September is the season of the big, serious book, and 2016 is no exception. Three new historical novels have in common that they explore imprisonment, and are great adds to any fall reading pile.
Mischling, by Affinity Konar
In Mischling, by Affinity Konar (Little Brown, September 6), 12-year-old twin sisters Pearl and Stasha enter through the gates of Auschwitz, and are quickly separated from their mother and grandfather. As twins, they are collected into Josef Mengele’s zoo, for his human experiments. They are spared from the gas chambers, saved instead for such monstrous treatment that if Mischling weren’t so well researched and historically accurate, it would not be believed.
This harrowing novel is a brutal read about a despicable moment in history, and it is absolutely courageous and compelling. The story would perhaps be unendurable but for the deftness of Konar’s narration, told in alternating chapters by the two sisters: Pearl, a “sophisticated prankster” who in some other universe might have danced on the stage, and Stasha, who arrives at the concentration camp already with ideas about violence which, she writes, “had a horizon, a scent, a color.” Early on, the twins “divide the responsibilities of living” between them: Pearl will be the keeper of time and memory, taking the sad, the past, the good. Stasha will be responsible for the future and the funny, and the bad.

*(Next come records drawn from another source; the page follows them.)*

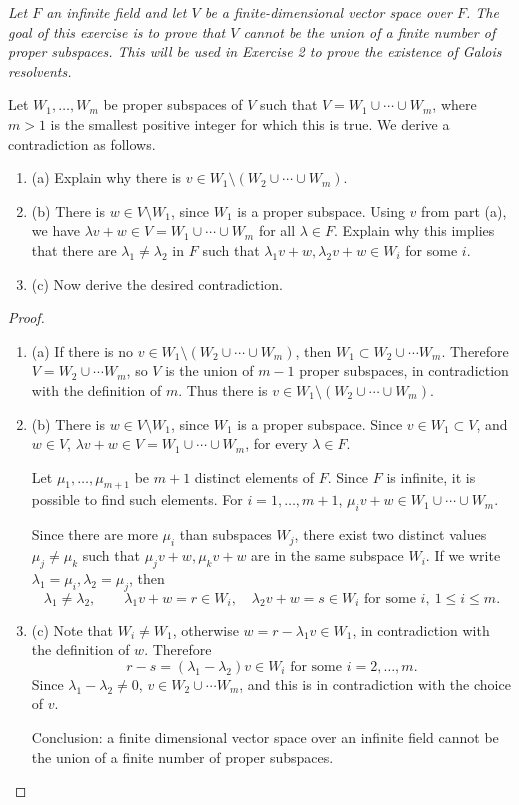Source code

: \documentclass[11pt,a4paper]{article}
\newcommand{\be} {\begin{enumerate}}
\newcommand{\ee} {\end{enumerate}}
\begin{document}
{\it Let $F$ an infinite field and let $V$ be a finite-dimensional vector space over $F$. The goal of this exercise is to prove that $V$ cannot be the union of a finite number of proper subspaces. This will be used in Exercise 2 to prove the existence of Galois resolvents.

Let $W_1,\ldots,W_m$ be proper subspaces of $V$ such that $V = W_1\cup\cdots \cup W_m$, where $m>1$ is the smallest positive integer for which this is true. We derive a contradiction as follows.
\be
\item[(a)] Explain why there is $v \in W_1 \setminus (W_2\cup \cdots \cup W_m)$.
\item[(b)] There is $w \in V\setminus W_1$, since $W_1$ is a proper subspace. Using $v$ from part (a), we have $\lambda v + w \in V = W_1\cup \cdots \cup W_m$ for all $\lambda \in F$. Explain why this implies that there are $\lambda_1 \ne \lambda_2$ in $F$ such that $\lambda_1 v + w, \lambda_2 v + w \in W_i$ for some $i$.
\item[(c)] Now derive the desired contradiction.
\ee
}

\begin{proof}
\be
\item[(a)] If there is no $v \in W_1 \setminus (W_2\cup \cdots \cup W_m)$, then $W_1 \subset W_2\cup \cdots W_m$. Therefore $V = W_2\cup\cdots W_m$, so $V$ is the union of $m-1$ proper subspaces, in contradiction with the definition of $m$. Thus there is $v \in W_1 \setminus (W_2\cup \cdots \cup W_m)$.

\item[(b)] There is $w \in V\setminus W_1$, since $W_1$ is a proper subspace. Since $v \in W_1\subset V$, and $w \in V$, $\lambda v + w \in V = W_1\cup\cdots \cup W_m$, for every $\lambda \in F$.

Let $\mu_1,\ldots,\mu_{m+1}$ be $m+1$ distinct elements of $F$. Since $F$ is infinite, it is possible to find such elements. For $i=1,\ldots,m+1$, $\mu_i v + w \in W_1\cup\cdots \cup W_m$. 

Since there are more $\mu_i$ than subspaces $W_j$, there exist two distinct values $\mu_j \ne \mu_k$ such that $\mu_j v + w, \mu_k v + w$ are in the same subspace $W_i$. If we write $\lambda_1 = \mu_i, \lambda_2 = \mu_j$, then
$$\lambda_1 \ne \lambda_2, \qquad \lambda_1 v + w  = r  \in W_i, \quad  \lambda_2 v + w = s \in W_i \text{ for some } i, \ 1\leq i \leq m.$$

\item[(c)] Note that $W_i \ne W_1$, otherwise $ w = r -\lambda_1 v \in W_1$, in contradiction with the definition of $w$. Therefore
$$r-s = (\lambda_1 - \lambda_2) v \in W_i \text{ for some } i=2,\ldots,m. $$
Since $\lambda_1 - \lambda_2 \ne 0$, $v \in W_2\cup \cdots W_m$, and this is in contradiction with the choice of $v$.

Conclusion: a finite dimensional vector space over an infinite field cannot be the union of a finite number of proper subspaces.
\ee
\end{proof}
\end{document}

Konar does not spare us any of the details, from the experimental operations and the looming presence of the crematorium to the participation of a Jewish doctor in the experiments. But the writing about this thing of horror is a thing of beauty, from its simple and poetic opening lines—“We were made, once. My twin, Pearl, and me.”—to its heartrending ending. Konar manages in a novel shot through with inhumanity to find forgiveness, and even hope.
A Gentleman in Moscow, by Amor Towles
The protagonist in Armor Towles’ A Gentleman in Moscow (Viking, September 6) is put under house arrest in 1922 for writing a poem that has ruffled the feathers of Russian Bolsheviks, or for being an unrepentant aristocrat, or both.
Count Alexander Rostov has been living in deluxe accommodations at the luxurious Metropol before his arrest. His confinement finds him moved to a cramped attic with a selection of his possessions, including a quantity of hidden gold coins and more than a few books. But really, what does a gentleman need that can’t be found in a fine hotel? There is the cocktail bar and the restaurants, the ballrooms and meeting rooms, a seamstress, and even a flower shop.
Rostov is nothing if not charming and witty, and easy to warm to—and so has no shortage of company to go along with his good food and fine wine. He befriends people from all over the world. He has a love affair with a famous actress. He even does a stint as head waiter at the hotel’s restaurant, and keeps a small hand in the tumultuous Russian politics.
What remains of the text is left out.